The moments where I pat myself on the back for being a good mother are fewer and more far between (far betweener?) than they should be. But I felt like a genius in Ikea.
This is not unusual, actually. I often feel like a genius in Ikea. Meandering through the showroom gives me a distinct feeling of cleverness--"hey, these little canisters would be perfect for the kitchen"--despite the fact that each of the "rooms" is set up to showcase exactly the thing that I feel I've discovered. And despite the fact that the furniture looks much less cheap and particle-boardy in the store. Somehow, I can get past the clever marketing of it all, and still enjoy the sense of having found the perfect solution to a real or imagined interior design problem.
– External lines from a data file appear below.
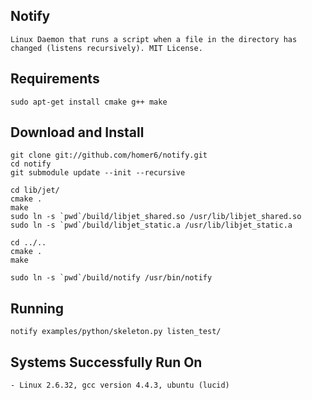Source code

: Notify
------
    Linux Daemon that runs a script when a file in the directory has changed (listens recursively). MIT License.


Requirements
------------

    sudo apt-get install cmake g++ make



Download and Install
--------------------

    git clone git://github.com/homer6/notify.git
    cd notify
    git submodule update --init --recursive

    cd lib/jet/
    cmake .
    make
    sudo ln -s `pwd`/build/libjet_shared.so /usr/lib/libjet_shared.so
    sudo ln -s `pwd`/build/libjet_static.a /usr/lib/libjet_static.a

    cd ../..
    cmake .
    make

    sudo ln -s `pwd`/build/notify /usr/bin/notify




Running
-------

    notify examples/python/skeleton.py listen_test/



Systems Successfully Run On
---------------------------

    - Linux 2.6.32, gcc version 4.4.3, ubuntu (lucid)
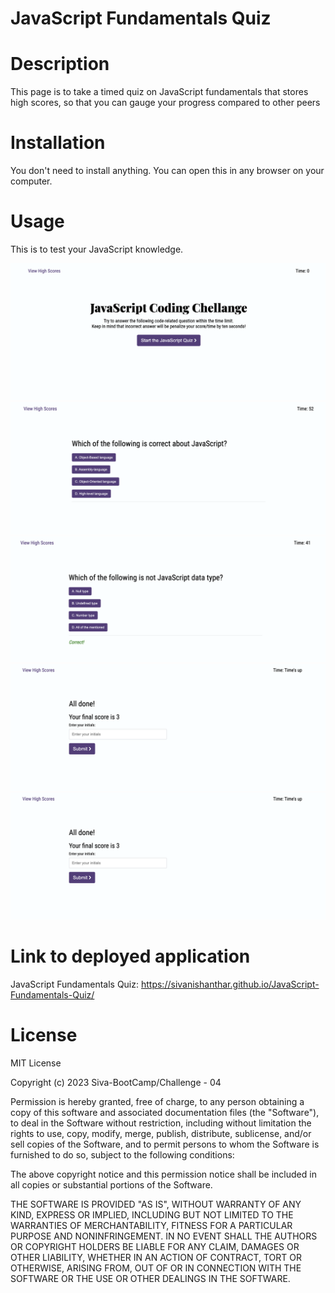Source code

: # JavaScript Fundamentals Quiz

# Description

This page is to take a timed quiz on JavaScript fundamentals that stores high scores, so that you can gauge your progress compared to other peers

# Installation

You don't need to install anything. You can open this in any browser on your computer.

# Usage

This is to test your JavaScript knowledge.

![Start Page](images/startScreen.png)
![Qestion Start](images/questionStart.png)
![Correct Answer](images/correctAnswer.png)
![All Done](images/alldone.png)
![High Score](images/alldone.png)




# Link to deployed application

JavaScript Fundamentals Quiz: https://sivanishanthar.github.io/JavaScript-Fundamentals-Quiz/

# License

MIT License

Copyright (c) 2023 Siva-BootCamp/Challenge - 04

Permission is hereby granted, free of charge, to any person obtaining a copy
of this software and associated documentation files (the "Software"), to deal
in the Software without restriction, including without limitation the rights
to use, copy, modify, merge, publish, distribute, sublicense, and/or sell
copies of the Software, and to permit persons to whom the Software is
furnished to do so, subject to the following conditions:

The above copyright notice and this permission notice shall be included in all
copies or substantial portions of the Software.

THE SOFTWARE IS PROVIDED "AS IS", WITHOUT WARRANTY OF ANY KIND, EXPRESS OR
IMPLIED, INCLUDING BUT NOT LIMITED TO THE WARRANTIES OF MERCHANTABILITY,
FITNESS FOR A PARTICULAR PURPOSE AND NONINFRINGEMENT. IN NO EVENT SHALL THE
AUTHORS OR COPYRIGHT HOLDERS BE LIABLE FOR ANY CLAIM, DAMAGES OR OTHER
LIABILITY, WHETHER IN AN ACTION OF CONTRACT, TORT OR OTHERWISE, ARISING FROM,
OUT OF OR IN CONNECTION WITH THE SOFTWARE OR THE USE OR OTHER DEALINGS IN THE
SOFTWARE.
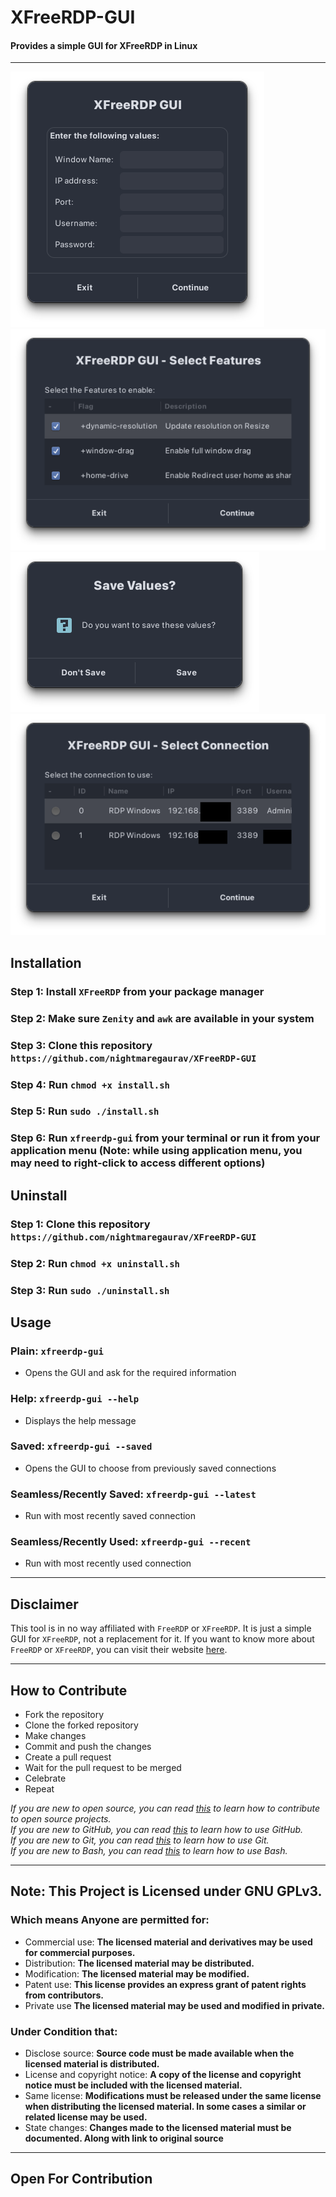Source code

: # XFreeRDP-GUI
#### Provides a simple GUI for XFreeRDP in Linux

---
![Initial Screen](./Screenshot%20from%202024-02-09%2020-47-34.png)
![Feature Selection](./Screenshot%20from%202024-02-09%2020-47-44.png)
![Save Information](./Screenshot%20from%202024-02-09%2020-47-51.png)
![Use Existing connection](./Screenshot%20from%202024-02-09%2020-48-08.png)

## Installation
### Step 1: Install `XFreeRDP` from your package manager
### Step 2: Make sure `Zenity` and `awk` are available in your system
### Step 3: Clone this repository `https://github.com/nightmaregaurav/XFreeRDP-GUI`
### Step 4: Run `chmod +x install.sh`
### Step 5: Run `sudo ./install.sh`
### Step 6: Run `xfreerdp-gui` from your terminal or run it from your application menu (Note: while using application menu, you may need to right-click to access different options)

## Uninstall
### Step 1: Clone this repository `https://github.com/nightmaregaurav/XFreeRDP-GUI`
### Step 2: Run `chmod +x uninstall.sh`
### Step 3: Run `sudo ./uninstall.sh`

## Usage
### Plain: `xfreerdp-gui`
- Opens the GUI and ask for the required information
### Help: `xfreerdp-gui --help`
- Displays the help message
### Saved: `xfreerdp-gui --saved`
- Opens the GUI to choose from previously saved connections
### Seamless/Recently Saved: `xfreerdp-gui --latest`
- Run with most recently saved connection
### Seamless/Recently Used: `xfreerdp-gui --recent`
- Run with most recently used connection
---

## Disclaimer
This tool is in no way affiliated with `FreeRDP` or `XFreeRDP`. It is just a simple GUI for `XFreeRDP`, not a replacement for it. If you want to know more about `FreeRDP` or `XFreeRDP`, you can visit their website [here](https://www.freerdp.com/).

---

## How to Contribute
* Fork the repository
* Clone the forked repository
* Make changes
* Commit and push the changes
* Create a pull request
* Wait for the pull request to be merged
* Celebrate
* Repeat

*If you are new to open source, you can read [this](https://opensource.guide/how-to-contribute/) to learn how to contribute to open source projects.*<br>
*If you are new to GitHub, you can read [this](https://guides.github.com/activities/hello-world/) to learn how to use GitHub.*<br>
*If you are new to Git, you can read [this](https://www.atlassian.com/git/tutorials/learn-git-with-bitbucket-cloud) to learn how to use Git.*<br>
*If you are new to Bash, you can read [this](https://www.tutorialspoint.com/unix/shell_scripting.htm) to learn how to use Bash.*

---

## Note: This Project is Licensed under GNU GPLv3.

### Which means Anyone are permitted for:
- Commercial use: **The licensed material and derivatives may be used for commercial purposes.**
- Distribution: **The licensed material may be distributed.**
- Modification: **The licensed material may be modified.**
- Patent use: **This license provides an express grant of patent rights from contributors.**
- Private use **The licensed material may be used and modified in private.**

### Under Condition that:
- Disclose source: **Source code must be made available when the licensed material is distributed.**
- License and copyright notice: **A copy of the license and copyright notice must be included with the licensed material.**
- Same license: **Modifications must be released under the same license when distributing the licensed material. In some cases a similar or related license may be used.**
- State changes: **Changes made to the licensed material must be documented. Along with link to original source**

---
Open For Contribution
---
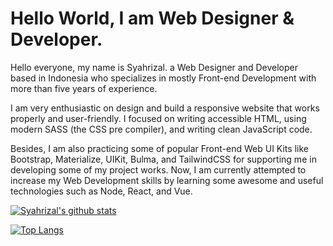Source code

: # Hello World, I am Web Designer & Developer.

Hello everyone, my name is Syahrizal. a Web Designer and Developer based in Indonesia who specializes in mostly Front-end Development with more than five years of experience.

I am very enthusiastic on design and build a responsive website that works properly and user-friendly. I focused on writing accessible HTML, using modern SASS (the CSS pre compiler), and writing clean JavaScript code.

Besides, I am also practicing some of popular Front-end Web UI Kits like Bootstrap, Materialize, UIKit, Bulma, and TailwindCSS for supporting me in developing some of my project works. Now, I am currently attempted to increase my Web Development skills by learning some awesome and useful technologies such as Node, React, and Vue.

[![Syahrizal's github stats](https://github-readme-stats.vercel.app/api?username=syahrizaldev&hide=contribs&show_icons=true&theme=onedark)](https://github.com/syahrizaldev/)

[![Top Langs](https://github-readme-stats.vercel.app/api/top-langs/?username=syahrizaldev&langs_count=7&layout=compact&theme=onedark)](https://github.com/syahrizaldev/)

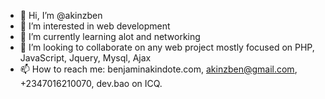 - 👋 Hi, I’m @akinzben
- 👀 I’m interested in web development
- 🌱 I’m currently learning alot and networking
- 💞️ I’m looking to collaborate on any web project mostly focused on PHP, JavaScript, Jquery, Mysql, Ajax
- 📫 How to reach me: benjaminakindote.com, akinzben@gmail.com, +2347016210070, dev.bao on ICQ.

<!---
akinzben/akinzben is a ✨ special ✨ repository because its `README.md` (this file) appears on your GitHub profile.
You can click the Preview link to take a look at your changes.
--->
Westley also seemed to enjoy Ikea for the first hour or so. The few from the stroller was enough to fascinate him until he remembered that he was due for a nap. He faces me in the stroller, and I watched as his face scrunched up several times, fighting sleep. Sleeping, after all, would keep him from realizing that two birch end tables could be pushed together to create a smallish coffee table that would be the perfect size for our living room. His eyelids would close for a minute, and then pop open again suddenly, and he'd look up at me like, "What the hell, woman?
I swayed the stroller back and forth for a minute, waiting for a Westley-style meltdown, before noticing the hum of the refrigerator in the grocery section. I put the stroller beside the cold case. Westley dropped off to sleep in all of thirty seconds--a sweetly sleeping cherub next to the frozen Swedish meatballs.
"I don't know what to do" was a kind of mantra in the first few weeks of Westley's life. Because, right then, I really didn't know what to do. I had never dealt with a tiny baby before. It was like living with an alien. But even though we've had a chance to get acquainted, I can still fall into the trap of despairing because I can't read Westley's mind and give him exactly what he wants. Or whatever it is that Perfect Mothers are supposed to be able to do.
The negative thinking stops now. Because, as it turns out, sometimes I do know what to do. And when I don't know what to do, I can still figure out that no white noise machine is a match for an industrial fridge. And that's worth something.